Reference: Base APIs

This section highlights the base APIs used by the EDA framework. The processing consists of the following parts:

  1. Analysis graph construction - in this part a nested graph of analyses is constructed.

analysis = BaseAnalysis(
    # State
    state=state,
    # Arguments
    train_data=train_data, test_data=test_data, val_data=val_data, model=model, label=label,
    # Nested analyses
    children=[
        Sampler(sample=sample, children=[
            DatasetSummary(),
            MissingValuesAnalysis(),
            RawTypesAnalysis(),
            SpecialTypesAnalysis(),
            ApplyFeatureGenerator(category_to_numbers=True, children=[
                FeatureDistanceAnalysis()
            ]),
        ]),
    ],
)

2. .fit() call. This call will execute operations in the graph and produce a state. The state is a nested dictionary without any prescribed structure. All components share the same namespace. If multiple components are fitted with different parameters, they can be put into separate sub-spaces via Namespace component that can be passed either for further processing via next analysis or be rendered.

state = analysis.fit()

3. Rendering: in this stage we construct components graph (a combination of layout components and visual components) and then pass State generated previously as an input argument into render() call.

viz = SimpleVerticalLinearLayout(
    facets=[
        DatasetStatistics(headers=True),
        DatasetTypeMismatch(headers=True),
        MarkdownSectionComponent("### Feature Distance"),
        FeatureDistanceAnalysisVisualization(),
    ],
)
viz.render(state)

Please note: it is possible that the components may depend on each other’s output; all the pre-requisites to fit() the component must be checked in can_handle().
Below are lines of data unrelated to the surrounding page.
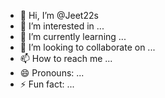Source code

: - 👋 Hi, I’m @Jeet22s
- 👀 I’m interested in ...
- 🌱 I’m currently learning ...
- 💞️ I’m looking to collaborate on ...
- 📫 How to reach me ...
- 😄 Pronouns: ...
- ⚡ Fun fact: ...

<!---
Jeet22s/Jeet22s is a ✨ special ✨ repository because its `README.md` (this file) appears on your GitHub profile.
You can click the Preview link to take a look at your changes.
--->

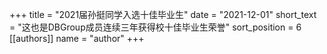 +++ 
title = "2021届孙挺同学入选十佳毕业生"
date = "2021-12-01"
short_text = "这也是DBGroup成员连续三年获得校十佳毕业生荣誉" 
sort_position = 6
[[authors]] 
name = "author"
+++

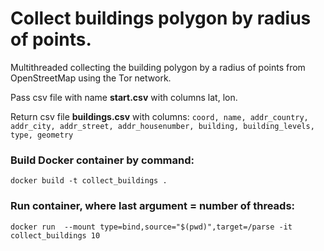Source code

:# Collect buildings polygon by radius of points.

Multithreaded collecting the building polygon by a radius of points from OpenStreetMap using the Tor network.

Pass csv file with name **start.csv** with columns lat, lon.

Return csv file **buildings.csv** with columns:
`coord, name, addr_country, addr_city, addr_street, addr_housenumber, building, building_levels, type, geometry`

### Build Docker container by command:

`docker build -t collect_buildings .`

### Run container, where last argument = number of threads:

`docker run  --mount type=bind,source="$(pwd)",target=/parse -it collect_buildings 10`
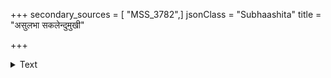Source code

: +++
secondary_sources = [ "MSS_3782",]
jsonClass = "Subhaashita"
title = "असुलभा सकलेन्दुमुखी"

+++

<details><summary>Text</summary>

असुलभा सकलेन्दुमुखी च सा किमपि चेदमनङ्गविचेष्टितम्।  
अभिमुखीष्विव वाञ्छितसिद्धिषु व्रजति निर्वृतिमेकपदे मनः॥
</details>
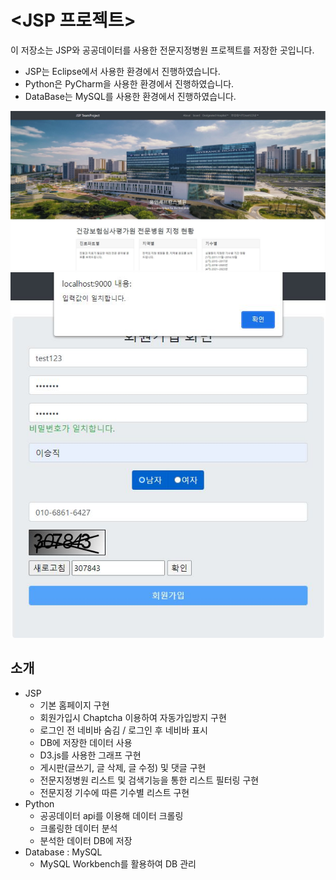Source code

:# <JSP 프로젝트>
이 저장소는 JSP와 공공데이터를 사용한 전문지정병원 프로젝트를 저장한 곳입니다.
- JSP는 Eclipse에서 사용한 환경에서 진행하였습니다.
- Python은 PyCharm을 사용한 환경에서 진행하였습니다.
- DataBase는 MySQL를 사용한 환경에서 진행하였습니다.   

![img](JSP_홈화면.JPG)
![img](JSP_회원가입.JPG)

## 소개
- JSP
    - 기본 홈페이지 구현
    - 회원가입시 Chaptcha 이용하여 자동가입방지 구현
    - 로그인 전 네비바 숨김 / 로그인 후 네비바 표시
    - DB에 저장한 데이터 사용
    - D3.js를 사용한 그래프 구현
    - 게시판(글쓰기, 글 삭제, 글 수정) 및 댓글 구현
    - 전문지정병원 리스트 및 검색기능을 통한 리스트 필터링 구현
    - 전문지정 기수에 따른 기수별 리스트 구현
- Python
    - 공공데이터 api를 이용해 데이터 크롤링
    - 크롤링한 데이터 분석
    - 분석한 데이터 DB에 저장
- Database : MySQL
    - MySQL Workbench를 활용하여 DB 관리
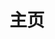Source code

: ---
home: true
layout: Blog
icon: home
bgImage: http://timpcfan-site.cdn.bcebos.com/imgs/G6UPhn.jpg
title: 主页
# heroImage: /avatar_self.webp
heroImage: /logo.png
heroText: Dooja
heroFullScreen: true
tagline: 只要不失去你的崇高，整个世界都会为你敞开
---
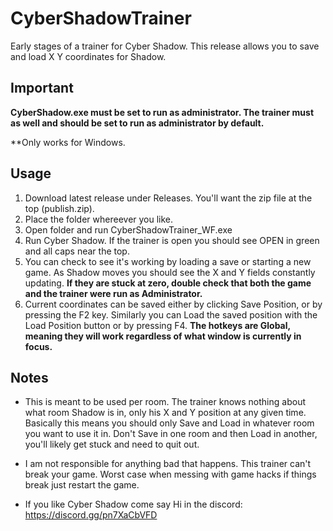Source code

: # CyberShadowTrainer

Early stages of a trainer for Cyber Shadow. This release allows you to save and load X Y coordinates for Shadow.

## Important

**CyberShadow.exe must be set to run as administrator. The trainer must as well and should be set to run as administrator by default.**

**Only works for Windows.

## Usage

1. Download latest release under Releases. You'll want the zip file at the top (publish.zip).
2. Place the folder whereever you like.
3. Open folder and run CyberShadowTrainer_WF.exe
4. Run Cyber Shadow. If the trainer is open you should see OPEN in green and all caps near the top.
5. You can check to see it's working by loading a save or starting a new game. As Shadow moves you should see the X and Y fields constantly updating. 
**If they are stuck at zero, double check that both the game and the trainer were run as Administrator.**
6. Current coordinates can be saved either by clicking Save Position, or by pressing the F2 key. Similarly you can Load the saved position with the Load Position button
or by pressing F4. **The hotkeys are Global, meaning they will work regardless of what window is currently in focus.**

## Notes
- This is meant to be used per room. The trainer knows nothing about what room Shadow is in, only his X and Y position at any given time. Basically this means you should 
only Save and Load in whatever room you want to use it in. Don't Save in one room and then Load in another, you'll likely get stuck and need to quit out.

- I am not responsible for anything bad that happens. This trainer can't break your game. Worst case when messing with game hacks if things break just restart the game.
- If you like Cyber Shadow come say Hi in the discord: https://discord.gg/pn7XaCbVFD
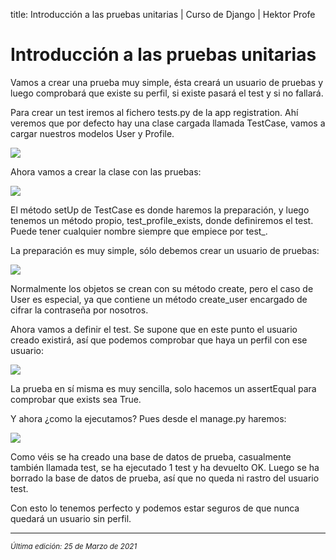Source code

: title: Introducción a las pruebas unitarias | Curso de Django | Hektor Profe

# Introducción a las pruebas unitarias

Vamos a crear una prueba muy simple, ésta creará un usuario de pruebas y
luego comprobará que existe su perfil, si existe pasará el test y si no
fallará.

Para crear un test iremos al fichero tests.py de la app registration.
Ahí veremos que por defecto hay una clase cargada llamada TestCase,
vamos a cargar nuestros modelos User y Profile.

![]({{cdn}}/django/images/image576.png)

Ahora vamos a crear la clase con las pruebas:

![]({{cdn}}/django/images/image184.png)

El método setUp de TestCase es donde haremos la preparación, y luego
tenemos un método propio, test\_profile\_exists, donde definiremos el
test. Puede tener cualquier nombre siempre que empiece por test\_.

La preparación es muy simple, sólo debemos crear un usuario de pruebas:

![]({{cdn}}/django/images/image664.png)

Normalmente los objetos se crean con su método create, pero el caso de
User es especial, ya que contiene un método create\_user encargado de
cifrar la contraseña por nosotros.

Ahora vamos a definir el test. Se supone que en este punto el usuario
creado existirá, así que podemos comprobar que haya un perfil con ese
usuario:

![]({{cdn}}/django/images/image506.png)

La prueba en sí misma es muy sencilla, solo hacemos un assertEqual para
comprobar que exists sea True.

Y ahora ¿como la ejecutamos? Pues desde el manage.py haremos:

![]({{cdn}}/django/images/image471.png)

Como véis se ha creado una base de datos de prueba, casualmente también
llamada test, se ha ejecutado 1 test y ha devuelto OK. Luego se ha
borrado la base de datos de prueba, así que no queda ni rastro del
usuario test.

Con esto lo tenemos perfecto y podemos estar seguros de que nunca
quedará un usuario sin perfil.

___
<small class="edited"><i>Última edición: 25 de Marzo de 2021</i></small>
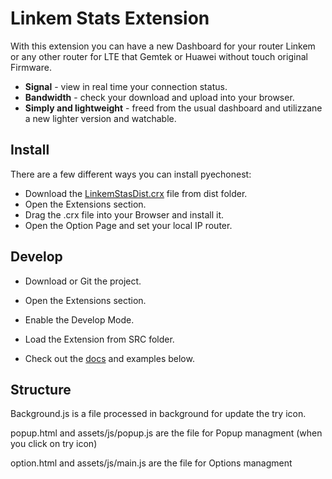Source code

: # Linkem Stats Extension

With this extension you can have a new Dashboard for your router Linkem or any other router for LTE that Gemtek or Huawei without touch original Firmware.

* **Signal** - view in real time your connection status.
* **Bandwidth** - check your download and upload into your browser.
* **Simply and lightweight** - freed from the usual dashboard and utilizzane a new lighter version and watchable.

## Install
There are a few different ways you can install pyechonest:

* Download the [LinkemStasDist.crx](https://github.com/fedyfausto/Linkem-Stats/blob/master/dist/LinkemStasDist.crx) file from dist folder.
* Open the Extensions section. 
* Drag the .crx file into your Browser and install it.
* Open the Option Page and set your local IP router.
   
## Develop
* Download or Git the project.
* Open the Extensions section.
* Enable the Develop Mode.
* Load the Extension from SRC folder.

* Check out the [docs](http://echonest.github.com/pyechonest/) and examples below.

## Structure

Background.js is a file processed in background for update the try icon.

popup.html and assets/js/popup.js are the file for Popup managment (when you click on try icon)

option.html and assets/js/main.js are the file for Options managment
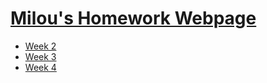 # [Milou's Homework Webpage](https://miloubis.github.io/DataProcessing/)
- [Week 2](https://miloubis.github.io/DataProcessing/Homework/week-2/index.html)
- [Week 3](https://miloubis.github.io/DataProcessing/Homework/week-3/barchart.html)
- [Week 4](https://miloubis.github.io/DataProcessing/Homework/week-4/map.html)
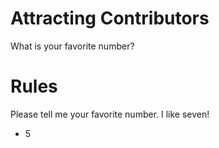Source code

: # Attracting Contributors
What is your favorite number?

# Rules
Please tell me your favorite number. I like seven!
- 5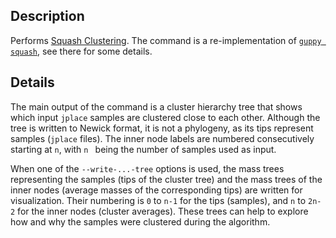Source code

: ## Description

Performs [Squash Clustering](http://journals.plos.org/plosone/article?id=10.1371/journal.pone.0056859). The command is a re-implementation of [`guppy squash`](http://matsen.github.io/pplacer/generated_rst/guppy_squash.html), see there for some details.

## Details

The main output of the command is a cluster hierarchy tree that shows which input `jplace` samples are clustered close to each other. Although the tree is written to Newick format, it is not a phylogeny, as its tips represent samples (`jplace` files). The inner node labels are numbered consecutively starting at `n`, with `n ` being the number of samples used as input.

When one of the `--write-...-tree` options is used, the mass trees representing the samples (tips of the cluster tree) and the mass trees of the inner nodes (average masses of the corresponding tips) are written for visualization. Their numbering is `0` to `n-1` for the tips (samples), and `n` to `2n-2` for the inner nodes (cluster averages). These trees can help to explore how and why the samples were clustered during the algorithm.
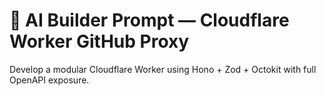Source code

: # 🧠 AI Builder Prompt — Cloudflare Worker GitHub Proxy

Develop a modular Cloudflare Worker using Hono + Zod + Octokit with full OpenAPI exposure.

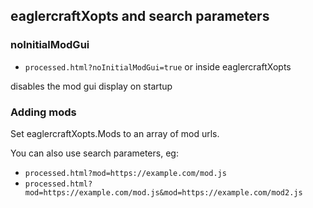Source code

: ## eaglercraftXopts and search parameters

### noInitialModGui
- `processed.html?noInitialModGui=true`
or inside eaglercraftXopts

disables the mod gui display on startup


### Adding mods
Set eaglercraftXopts.Mods to an array of mod urls.

You can also use search parameters, eg:
- `processed.html?mod=https://example.com/mod.js`
- `processed.html?mod=https://example.com/mod.js&mod=https://example.com/mod2.js`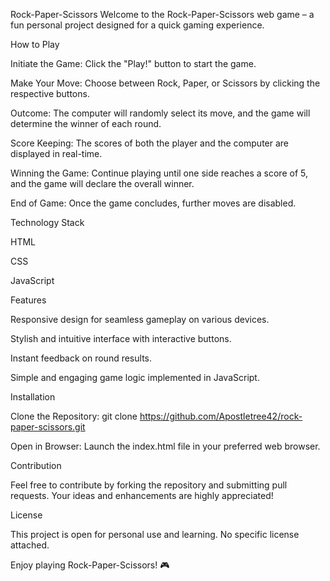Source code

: Rock-Paper-Scissors
Welcome to the Rock-Paper-Scissors web game – a fun personal project designed for a quick gaming experience.


How to Play

Initiate the Game: Click the "Play!" button to start the game.

Make Your Move: Choose between Rock, Paper, or Scissors by clicking the respective buttons.

Outcome: The computer will randomly select its move, and the game will determine the winner of each round.

Score Keeping: The scores of both the player and the computer are displayed in real-time.

Winning the Game: Continue playing until one side reaches a score of 5, and the game will declare the overall winner.

End of Game: Once the game concludes, further moves are disabled.


Technology Stack

HTML

CSS

JavaScript


Features

Responsive design for seamless gameplay on various devices.

Stylish and intuitive interface with interactive buttons.

Instant feedback on round results.

Simple and engaging game logic implemented in JavaScript.


Installation

Clone the Repository: git clone https://github.com/Apostletree42/rock-paper-scissors.git

Open in Browser: Launch the index.html file in your preferred web browser.


Contribution

Feel free to contribute by forking the repository and submitting pull requests. Your ideas and enhancements are highly appreciated!

License

This project is open for personal use and learning. No specific license attached.


Enjoy playing Rock-Paper-Scissors! 🎮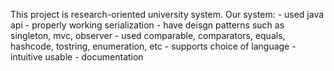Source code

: This project is research-oriented university system.
  Our system:
    - used java api
    - properly working serialization
    - have deisgn patterns such as singleton, mvc, observer
    - used comparable, comparators, equals, hashcode, tostring, enumeration, etc
    - supports choice of language
    - intuitive usable
    - documentation
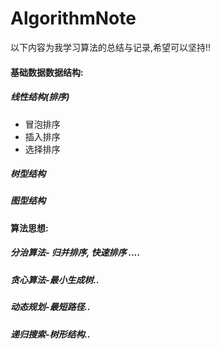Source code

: AlgorithmNote
====
以下内容为我学习算法的总结与记录,希望可以坚持!!
#### 基础数据数据结构:
##### 线性结构(排序)
* 冒泡排序
* 插入排序
* 选择排序
       
##### 树型结构
        
##### 图型结构

#### 算法思想:
##### 分治算法- 归并排序, 快速排序 ....
##### 贪心算法-最小生成树..
##### 动态规划-最短路径..
##### 递归搜索-树形结构..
There are two ways the components can share the information: 1) using state; 2) share values/shadow arguments (i.e., sample component modifies train_data, test_data and val_data arguments in the scope of calling children’s fit().

autogluon.eda.analysis.base

AbstractAnalysis

Methods

Namespace

Creates a nested namespace in state.

AbstractAnalysis

class autogluon.eda.analysis.base.AbstractAnalysis(parent: Optional[autogluon.eda.analysis.base.AbstractAnalysis] = None, children: Optional[List[autogluon.eda.analysis.base.AbstractAnalysis]] = None, state: Optional[autogluon.eda.state.AnalysisState] = None, **kwargs)[source]

Methods

all_keys_must_be_present(state, *keys)

Checks if all the keys are present in the state

at_least_one_key_must_be_present(state, *keys)

Checks if at least one key is present in the state

available_datasets(args)

Generator which iterates only through the datasets provided in arguments

can_handle(state, args)

Checks if state and args has all the required parameters for fitting.

fit(**kwargs)

Fit the analysis tree.

all_keys_must_be_present(state: autogluon.eda.state.AnalysisState, *keys) → bool

Checks if all the keys are present in the state

Parameters
state: AnalysisState

state object to perform check on

keys:

list of the keys to check

Returns
True if all the key from the keys list are present in the state
at_least_one_key_must_be_present(state: autogluon.eda.state.AnalysisState, *keys) → bool

Checks if at least one key is present in the state

Parameters
state: AnalysisState

state object to perform check on

keys:

list of the keys to check

Returns
True if at least one key from the keys list is present in the state
static available_datasets(args: autogluon.eda.state.AnalysisState) → Generator[Tuple[str, pandas.core.frame.DataFrame], None, None][source]

Generator which iterates only through the datasets provided in arguments

Parameters
args: AnalysisState

arguments passed into the call. These are different from self.args in a way that it’s arguments assembled from the parents and shadowed via children (allows to isolate reused parameters in upper arguments declarations.

Returns
tuple of dataset name (train_data, test_data or tuning_data) and dataset itself
abstract can_handle(state: autogluon.eda.state.AnalysisState, args: autogluon.eda.state.AnalysisState) → bool[source]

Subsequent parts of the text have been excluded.